[TASK STATEMENT]: Repeat every record exactly, but omit the images.

↓↓↓

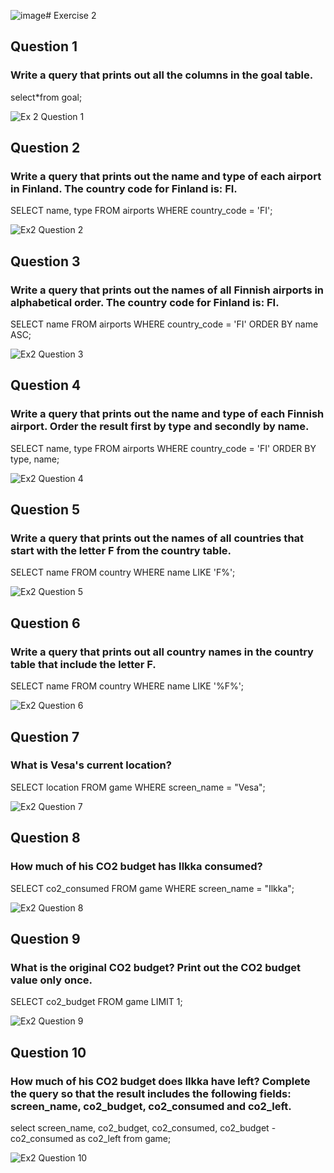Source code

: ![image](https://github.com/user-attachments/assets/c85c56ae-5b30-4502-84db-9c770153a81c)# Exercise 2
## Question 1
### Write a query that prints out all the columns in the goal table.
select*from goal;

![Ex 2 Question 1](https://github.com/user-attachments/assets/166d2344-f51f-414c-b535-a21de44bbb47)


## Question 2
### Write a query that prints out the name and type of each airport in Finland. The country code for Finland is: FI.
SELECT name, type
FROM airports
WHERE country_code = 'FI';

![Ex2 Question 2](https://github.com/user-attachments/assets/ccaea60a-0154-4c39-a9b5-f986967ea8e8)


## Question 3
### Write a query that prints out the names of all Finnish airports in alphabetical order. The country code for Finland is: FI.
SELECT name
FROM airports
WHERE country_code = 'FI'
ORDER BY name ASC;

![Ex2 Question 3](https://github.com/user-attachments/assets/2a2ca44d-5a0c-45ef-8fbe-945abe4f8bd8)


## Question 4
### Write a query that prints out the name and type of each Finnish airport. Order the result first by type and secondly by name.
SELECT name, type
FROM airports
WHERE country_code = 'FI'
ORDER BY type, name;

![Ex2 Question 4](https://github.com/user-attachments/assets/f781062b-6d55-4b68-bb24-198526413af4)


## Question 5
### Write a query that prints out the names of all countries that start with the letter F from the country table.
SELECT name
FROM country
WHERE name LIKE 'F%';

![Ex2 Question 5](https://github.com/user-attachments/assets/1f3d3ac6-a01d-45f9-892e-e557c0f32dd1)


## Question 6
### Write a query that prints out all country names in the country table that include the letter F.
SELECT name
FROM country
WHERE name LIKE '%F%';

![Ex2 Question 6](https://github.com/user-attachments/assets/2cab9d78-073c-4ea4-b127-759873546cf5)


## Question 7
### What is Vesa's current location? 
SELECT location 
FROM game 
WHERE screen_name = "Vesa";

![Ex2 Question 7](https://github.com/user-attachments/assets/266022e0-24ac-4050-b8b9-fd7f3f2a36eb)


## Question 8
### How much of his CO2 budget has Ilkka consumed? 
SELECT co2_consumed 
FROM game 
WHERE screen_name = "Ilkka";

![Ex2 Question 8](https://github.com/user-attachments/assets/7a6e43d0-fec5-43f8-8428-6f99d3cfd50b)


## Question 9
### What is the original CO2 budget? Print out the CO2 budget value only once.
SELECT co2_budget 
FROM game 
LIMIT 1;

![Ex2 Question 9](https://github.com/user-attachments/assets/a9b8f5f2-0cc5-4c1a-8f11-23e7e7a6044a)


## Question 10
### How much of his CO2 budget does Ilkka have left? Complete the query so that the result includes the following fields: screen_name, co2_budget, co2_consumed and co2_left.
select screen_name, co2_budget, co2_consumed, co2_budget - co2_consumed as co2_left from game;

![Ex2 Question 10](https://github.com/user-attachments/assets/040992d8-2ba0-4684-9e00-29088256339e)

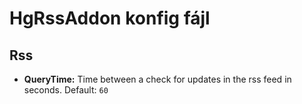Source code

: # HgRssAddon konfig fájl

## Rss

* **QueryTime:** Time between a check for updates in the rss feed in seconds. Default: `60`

↑↑↑

[RESPONSE FOR THIS EXERCISE]:
Source code

: ![image](https://github.com/user-attachments/assets/c85c56ae-5b30-4502-84db-9c770153a81c)# Exercise 2
## Question 1
### Write a query that prints out all the columns in the goal table.
select*from goal;

![Ex 2 Question 1](https://github.com/user-attachments/assets/166d2344-f51f-414c-b535-a21de44bbb47)


## Question 2
### Write a query that prints out the name and type of each airport in Finland. The country code for Finland is: FI.
SELECT name, type
FROM airports
WHERE country_code = 'FI';

![Ex2 Question 2](https://github.com/user-attachments/assets/ccaea60a-0154-4c39-a9b5-f986967ea8e8)


## Question 3
### Write a query that prints out the names of all Finnish airports in alphabetical order. The country code for Finland is: FI.
SELECT name
FROM airports
WHERE country_code = 'FI'
ORDER BY name ASC;

![Ex2 Question 3](https://github.com/user-attachments/assets/2a2ca44d-5a0c-45ef-8fbe-945abe4f8bd8)


## Question 4
### Write a query that prints out the name and type of each Finnish airport. Order the result first by type and secondly by name.
SELECT name, type
FROM airports
WHERE country_code = 'FI'
ORDER BY type, name;

![Ex2 Question 4](https://github.com/user-attachments/assets/f781062b-6d55-4b68-bb24-198526413af4)


## Question 5
### Write a query that prints out the names of all countries that start with the letter F from the country table.
SELECT name
FROM country
WHERE name LIKE 'F%';

![Ex2 Question 5](https://github.com/user-attachments/assets/1f3d3ac6-a01d-45f9-892e-e557c0f32dd1)


## Question 6
### Write a query that prints out all country names in the country table that include the letter F.
SELECT name
FROM country
WHERE name LIKE '%F%';

![Ex2 Question 6](https://github.com/user-attachments/assets/2cab9d78-073c-4ea4-b127-759873546cf5)


## Question 7
### What is Vesa's current location? 
SELECT location 
FROM game 
WHERE screen_name = "Vesa";

![Ex2 Question 7](https://github.com/user-attachments/assets/266022e0-24ac-4050-b8b9-fd7f3f2a36eb)


## Question 8
### How much of his CO2 budget has Ilkka consumed? 
SELECT co2_consumed 
FROM game 
WHERE screen_name = "Ilkka";

![Ex2 Question 8](https://github.com/user-attachments/assets/7a6e43d0-fec5-43f8-8428-6f99d3cfd50b)


## Question 9
### What is the original CO2 budget? Print out the CO2 budget value only once.
SELECT co2_budget 
FROM game 
LIMIT 1;

![Ex2 Question 9](https://github.com/user-attachments/assets/a9b8f5f2-0cc5-4c1a-8f11-23e7e7a6044a)


## Question 10
### How much of his CO2 budget does Ilkka have left? Complete the query so that the result includes the following fields: screen_name, co2_budget, co2_consumed and co2_left.
select screen_name, co2_budget, co2_consumed, co2_budget - co2_consumed as co2_left from game;

![Ex2 Question 10](https://github.com/user-attachments/assets/040992d8-2ba0-4684-9e00-29088256339e)

Source code

: # HgRssAddon konfig fájl

## Rss

* **QueryTime:** Time between a check for updates in the rss feed in seconds. Default: `60`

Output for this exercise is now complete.